Without realising it, you already know what their favourite music to listen to is, film, book, hobby, food, job, school they went to, interests, religion, friends, where they live, who they know, what they do in their spare time, likes, dislikes, if they have twitter, who they are following on twitter, what they did last friday night, if they take a good photo, if they're MARRIAGE MATERIAL?
I read in an article recently, a university undergraduate from Cheshire, was quoted saying "One of the attractions of Facebook is that you can find out so much about someone before you even date them".
That sentence itself just shows the problem. Some people may believe it saves time? Or makes the process quicker? But why do people want that?
In terms of dating, Facebook seems to be a CV for people to display in hope that they appear 'cool', or 'interesting'. Facebook is a place for people to create a false profile which they can hide behind. I'm pretty sure the term 'dating', means going out socially, to get to know one another. And I'm sure that it helps with conversation starters, if you need them, but they know you know the answer to whatever question you are going to ask. It makes people lazy, and not interested, in being interested in another person to get to know them. And as if Facebook stalking wasn't already easy enough, a few months back, an application was launched where you can get your romantic interest's relationship status updates sent straight to your inbox. The 'Breakup Notifier App, lets users select people they want to 'monitor'. Perfect, you see a fit girl you've had your eye on for a while, whose posted her relationship status to single, time to pounce. So what its been 13 seconds? She can move on. I love the tagline that's been given for the app too; "You like someone. They're in a relationship. Be the first to know when they're out of it". Dan Loewenherz, the developer of the app, said when he launched the app and it's website, within 36 hours the site has been visited more than 700,000 times, and the app had been downloaded by 40,000 people. Facebook then crushed the hearts of the stalkers on Facebook, when the social networking site suddenly disabled the popular tracking app, but not for long, as over a week later, the app was restored as it wasn't breaking any violating or privacy rules. This only encourages the way things are changing.

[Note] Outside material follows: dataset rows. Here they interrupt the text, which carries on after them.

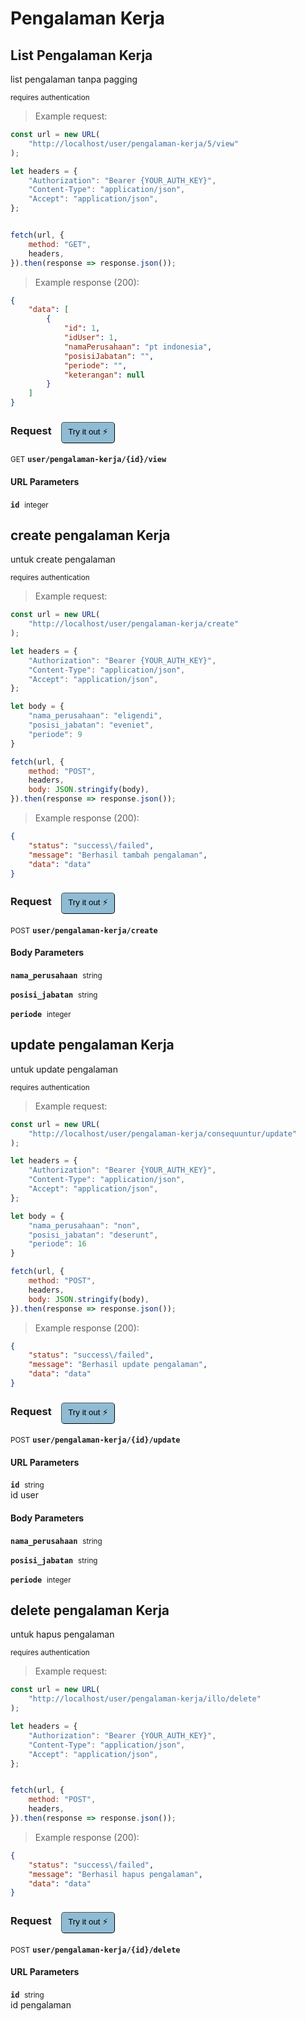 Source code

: # Pengalaman Kerja


## List Pengalaman Kerja
list pengalaman tanpa pagging

<small class="badge badge-darkred">requires authentication</small>



> Example request:

```javascript
const url = new URL(
    "http://localhost/user/pengalaman-kerja/5/view"
);

let headers = {
    "Authorization": "Bearer {YOUR_AUTH_KEY}",
    "Content-Type": "application/json",
    "Accept": "application/json",
};


fetch(url, {
    method: "GET",
    headers,
}).then(response => response.json());
```


> Example response (200):

```json
{
    "data": [
        {
            "id": 1,
            "idUser": 1,
            "namaPerusahaan": "pt indonesia",
            "posisiJabatan": "",
            "periode": "",
            "keterangan": null
        }
    ]
}
```
<div id="execution-results-GETuser-pengalaman-kerja--id--view" hidden>
    <blockquote>Received response<span id="execution-response-status-GETuser-pengalaman-kerja--id--view"></span>:</blockquote>
    <pre class="json"><code id="execution-response-content-GETuser-pengalaman-kerja--id--view"></code></pre>
</div>
<div id="execution-error-GETuser-pengalaman-kerja--id--view" hidden>
    <blockquote>Request failed with error:</blockquote>
    <pre><code id="execution-error-message-GETuser-pengalaman-kerja--id--view"></code></pre>
</div>
<form id="form-GETuser-pengalaman-kerja--id--view" data-method="GET" data-path="user/pengalaman-kerja/{id}/view" data-authed="1" data-hasfiles="0" data-headers='{"Authorization":"Bearer {YOUR_AUTH_KEY}","Content-Type":"application\/json","Accept":"application\/json"}' onsubmit="event.preventDefault(); executeTryOut('GETuser-pengalaman-kerja--id--view', this);">
<h3>
    Request&nbsp;&nbsp;&nbsp;
        <button type="button" style="background-color: #8fbcd4; padding: 5px 10px; border-radius: 5px; border-width: thin;" id="btn-tryout-GETuser-pengalaman-kerja--id--view" onclick="tryItOut('GETuser-pengalaman-kerja--id--view');">Try it out ⚡</button>
    <button type="button" style="background-color: #c97a7e; padding: 5px 10px; border-radius: 5px; border-width: thin;" id="btn-canceltryout-GETuser-pengalaman-kerja--id--view" onclick="cancelTryOut('GETuser-pengalaman-kerja--id--view');" hidden>Cancel</button>&nbsp;&nbsp;
    <button type="submit" style="background-color: #6ac174; padding: 5px 10px; border-radius: 5px; border-width: thin;" id="btn-executetryout-GETuser-pengalaman-kerja--id--view" hidden>Send Request 💥</button>
    </h3>
<p>
<small class="badge badge-green">GET</small>
 <b><code>user/pengalaman-kerja/{id}/view</code></b>
</p>
<p>
<label id="auth-GETuser-pengalaman-kerja--id--view" hidden>Authorization header: <b><code>Bearer </code></b><input type="text" name="Authorization" data-prefix="Bearer " data-endpoint="GETuser-pengalaman-kerja--id--view" data-component="header"></label>
</p>
<h4 class="fancy-heading-panel"><b>URL Parameters</b></h4>
<p>
<b><code>id</code></b>&nbsp;&nbsp;<small>integer</small>  &nbsp;
<input type="number" name="id" data-endpoint="GETuser-pengalaman-kerja--id--view" data-component="url" required  hidden>
<br>
</p>
</form>


## create pengalaman Kerja
untuk create pengalaman

<small class="badge badge-darkred">requires authentication</small>



> Example request:

```javascript
const url = new URL(
    "http://localhost/user/pengalaman-kerja/create"
);

let headers = {
    "Authorization": "Bearer {YOUR_AUTH_KEY}",
    "Content-Type": "application/json",
    "Accept": "application/json",
};

let body = {
    "nama_perusahaan": "eligendi",
    "posisi_jabatan": "eveniet",
    "periode": 9
}

fetch(url, {
    method: "POST",
    headers,
    body: JSON.stringify(body),
}).then(response => response.json());
```


> Example response (200):

```json
{
    "status": "success\/failed",
    "message": "Berhasil tambah pengalaman",
    "data": "data"
}
```
<div id="execution-results-POSTuser-pengalaman-kerja-create" hidden>
    <blockquote>Received response<span id="execution-response-status-POSTuser-pengalaman-kerja-create"></span>:</blockquote>
    <pre class="json"><code id="execution-response-content-POSTuser-pengalaman-kerja-create"></code></pre>
</div>
<div id="execution-error-POSTuser-pengalaman-kerja-create" hidden>
    <blockquote>Request failed with error:</blockquote>
    <pre><code id="execution-error-message-POSTuser-pengalaman-kerja-create"></code></pre>
</div>
<form id="form-POSTuser-pengalaman-kerja-create" data-method="POST" data-path="user/pengalaman-kerja/create" data-authed="1" data-hasfiles="0" data-headers='{"Authorization":"Bearer {YOUR_AUTH_KEY}","Content-Type":"application\/json","Accept":"application\/json"}' onsubmit="event.preventDefault(); executeTryOut('POSTuser-pengalaman-kerja-create', this);">
<h3>
    Request&nbsp;&nbsp;&nbsp;
        <button type="button" style="background-color: #8fbcd4; padding: 5px 10px; border-radius: 5px; border-width: thin;" id="btn-tryout-POSTuser-pengalaman-kerja-create" onclick="tryItOut('POSTuser-pengalaman-kerja-create');">Try it out ⚡</button>
    <button type="button" style="background-color: #c97a7e; padding: 5px 10px; border-radius: 5px; border-width: thin;" id="btn-canceltryout-POSTuser-pengalaman-kerja-create" onclick="cancelTryOut('POSTuser-pengalaman-kerja-create');" hidden>Cancel</button>&nbsp;&nbsp;
    <button type="submit" style="background-color: #6ac174; padding: 5px 10px; border-radius: 5px; border-width: thin;" id="btn-executetryout-POSTuser-pengalaman-kerja-create" hidden>Send Request 💥</button>
    </h3>
<p>
<small class="badge badge-black">POST</small>
 <b><code>user/pengalaman-kerja/create</code></b>
</p>
<p>
<label id="auth-POSTuser-pengalaman-kerja-create" hidden>Authorization header: <b><code>Bearer </code></b><input type="text" name="Authorization" data-prefix="Bearer " data-endpoint="POSTuser-pengalaman-kerja-create" data-component="header"></label>
</p>
<h4 class="fancy-heading-panel"><b>Body Parameters</b></h4>
<p>
<b><code>nama_perusahaan</code></b>&nbsp;&nbsp;<small>string</small>  &nbsp;
<input type="text" name="nama_perusahaan" data-endpoint="POSTuser-pengalaman-kerja-create" data-component="body" required  hidden>
<br>
</p>
<p>
<b><code>posisi_jabatan</code></b>&nbsp;&nbsp;<small>string</small>  &nbsp;
<input type="text" name="posisi_jabatan" data-endpoint="POSTuser-pengalaman-kerja-create" data-component="body" required  hidden>
<br>
</p>
<p>
<b><code>periode</code></b>&nbsp;&nbsp;<small>integer</small>  &nbsp;
<input type="number" name="periode" data-endpoint="POSTuser-pengalaman-kerja-create" data-component="body" required  hidden>
<br>
</p>

</form>


## update pengalaman Kerja
untuk update pengalaman

<small class="badge badge-darkred">requires authentication</small>



> Example request:

```javascript
const url = new URL(
    "http://localhost/user/pengalaman-kerja/consequuntur/update"
);

let headers = {
    "Authorization": "Bearer {YOUR_AUTH_KEY}",
    "Content-Type": "application/json",
    "Accept": "application/json",
};

let body = {
    "nama_perusahaan": "non",
    "posisi_jabatan": "deserunt",
    "periode": 16
}

fetch(url, {
    method: "POST",
    headers,
    body: JSON.stringify(body),
}).then(response => response.json());
```


> Example response (200):

```json
{
    "status": "success\/failed",
    "message": "Berhasil update pengalaman",
    "data": "data"
}
```
<div id="execution-results-POSTuser-pengalaman-kerja--id--update" hidden>
    <blockquote>Received response<span id="execution-response-status-POSTuser-pengalaman-kerja--id--update"></span>:</blockquote>
    <pre class="json"><code id="execution-response-content-POSTuser-pengalaman-kerja--id--update"></code></pre>
</div>
<div id="execution-error-POSTuser-pengalaman-kerja--id--update" hidden>
    <blockquote>Request failed with error:</blockquote>
    <pre><code id="execution-error-message-POSTuser-pengalaman-kerja--id--update"></code></pre>
</div>
<form id="form-POSTuser-pengalaman-kerja--id--update" data-method="POST" data-path="user/pengalaman-kerja/{id}/update" data-authed="1" data-hasfiles="0" data-headers='{"Authorization":"Bearer {YOUR_AUTH_KEY}","Content-Type":"application\/json","Accept":"application\/json"}' onsubmit="event.preventDefault(); executeTryOut('POSTuser-pengalaman-kerja--id--update', this);">
<h3>
    Request&nbsp;&nbsp;&nbsp;
        <button type="button" style="background-color: #8fbcd4; padding: 5px 10px; border-radius: 5px; border-width: thin;" id="btn-tryout-POSTuser-pengalaman-kerja--id--update" onclick="tryItOut('POSTuser-pengalaman-kerja--id--update');">Try it out ⚡</button>
    <button type="button" style="background-color: #c97a7e; padding: 5px 10px; border-radius: 5px; border-width: thin;" id="btn-canceltryout-POSTuser-pengalaman-kerja--id--update" onclick="cancelTryOut('POSTuser-pengalaman-kerja--id--update');" hidden>Cancel</button>&nbsp;&nbsp;
    <button type="submit" style="background-color: #6ac174; padding: 5px 10px; border-radius: 5px; border-width: thin;" id="btn-executetryout-POSTuser-pengalaman-kerja--id--update" hidden>Send Request 💥</button>
    </h3>
<p>
<small class="badge badge-black">POST</small>
 <b><code>user/pengalaman-kerja/{id}/update</code></b>
</p>
<p>
<label id="auth-POSTuser-pengalaman-kerja--id--update" hidden>Authorization header: <b><code>Bearer </code></b><input type="text" name="Authorization" data-prefix="Bearer " data-endpoint="POSTuser-pengalaman-kerja--id--update" data-component="header"></label>
</p>
<h4 class="fancy-heading-panel"><b>URL Parameters</b></h4>
<p>
<b><code>id</code></b>&nbsp;&nbsp;<small>string</small>  &nbsp;
<input type="text" name="id" data-endpoint="POSTuser-pengalaman-kerja--id--update" data-component="url" required  hidden>
<br>
id user</p>
<h4 class="fancy-heading-panel"><b>Body Parameters</b></h4>
<p>
<b><code>nama_perusahaan</code></b>&nbsp;&nbsp;<small>string</small>  &nbsp;
<input type="text" name="nama_perusahaan" data-endpoint="POSTuser-pengalaman-kerja--id--update" data-component="body" required  hidden>
<br>
</p>
<p>
<b><code>posisi_jabatan</code></b>&nbsp;&nbsp;<small>string</small>  &nbsp;
<input type="text" name="posisi_jabatan" data-endpoint="POSTuser-pengalaman-kerja--id--update" data-component="body" required  hidden>
<br>
</p>
<p>
<b><code>periode</code></b>&nbsp;&nbsp;<small>integer</small>  &nbsp;
<input type="number" name="periode" data-endpoint="POSTuser-pengalaman-kerja--id--update" data-component="body" required  hidden>
<br>
</p>

</form>


## delete pengalaman Kerja
untuk hapus pengalaman

<small class="badge badge-darkred">requires authentication</small>



> Example request:

```javascript
const url = new URL(
    "http://localhost/user/pengalaman-kerja/illo/delete"
);

let headers = {
    "Authorization": "Bearer {YOUR_AUTH_KEY}",
    "Content-Type": "application/json",
    "Accept": "application/json",
};


fetch(url, {
    method: "POST",
    headers,
}).then(response => response.json());
```


> Example response (200):

```json
{
    "status": "success\/failed",
    "message": "Berhasil hapus pengalaman",
    "data": "data"
}
```
<div id="execution-results-POSTuser-pengalaman-kerja--id--delete" hidden>
    <blockquote>Received response<span id="execution-response-status-POSTuser-pengalaman-kerja--id--delete"></span>:</blockquote>
    <pre class="json"><code id="execution-response-content-POSTuser-pengalaman-kerja--id--delete"></code></pre>
</div>
<div id="execution-error-POSTuser-pengalaman-kerja--id--delete" hidden>
    <blockquote>Request failed with error:</blockquote>
    <pre><code id="execution-error-message-POSTuser-pengalaman-kerja--id--delete"></code></pre>
</div>
<form id="form-POSTuser-pengalaman-kerja--id--delete" data-method="POST" data-path="user/pengalaman-kerja/{id}/delete" data-authed="1" data-hasfiles="0" data-headers='{"Authorization":"Bearer {YOUR_AUTH_KEY}","Content-Type":"application\/json","Accept":"application\/json"}' onsubmit="event.preventDefault(); executeTryOut('POSTuser-pengalaman-kerja--id--delete', this);">
<h3>
    Request&nbsp;&nbsp;&nbsp;
        <button type="button" style="background-color: #8fbcd4; padding: 5px 10px; border-radius: 5px; border-width: thin;" id="btn-tryout-POSTuser-pengalaman-kerja--id--delete" onclick="tryItOut('POSTuser-pengalaman-kerja--id--delete');">Try it out ⚡</button>
    <button type="button" style="background-color: #c97a7e; padding: 5px 10px; border-radius: 5px; border-width: thin;" id="btn-canceltryout-POSTuser-pengalaman-kerja--id--delete" onclick="cancelTryOut('POSTuser-pengalaman-kerja--id--delete');" hidden>Cancel</button>&nbsp;&nbsp;
    <button type="submit" style="background-color: #6ac174; padding: 5px 10px; border-radius: 5px; border-width: thin;" id="btn-executetryout-POSTuser-pengalaman-kerja--id--delete" hidden>Send Request 💥</button>
    </h3>
<p>
<small class="badge badge-black">POST</small>
 <b><code>user/pengalaman-kerja/{id}/delete</code></b>
</p>
<p>
<label id="auth-POSTuser-pengalaman-kerja--id--delete" hidden>Authorization header: <b><code>Bearer </code></b><input type="text" name="Authorization" data-prefix="Bearer " data-endpoint="POSTuser-pengalaman-kerja--id--delete" data-component="header"></label>
</p>
<h4 class="fancy-heading-panel"><b>URL Parameters</b></h4>
<p>
<b><code>id</code></b>&nbsp;&nbsp;<small>string</small>  &nbsp;
<input type="text" name="id" data-endpoint="POSTuser-pengalaman-kerja--id--delete" data-component="url" required  hidden>
<br>
id pengalaman</p>
</form>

I guess instead of using a dating site, people use Facebook as its easier, free, and you don't have to appear like your desperately seeking a relationship, even though you secretly are. As time goes on, I don't doubt the profile layout will include a section where you write what you look for in a partner? And what's your 'type'? Until then, you Facebook stalkers will have to do the research yourselves. Tip: Look what their ex's look like. Another tip: An ex, is an ex for a reason.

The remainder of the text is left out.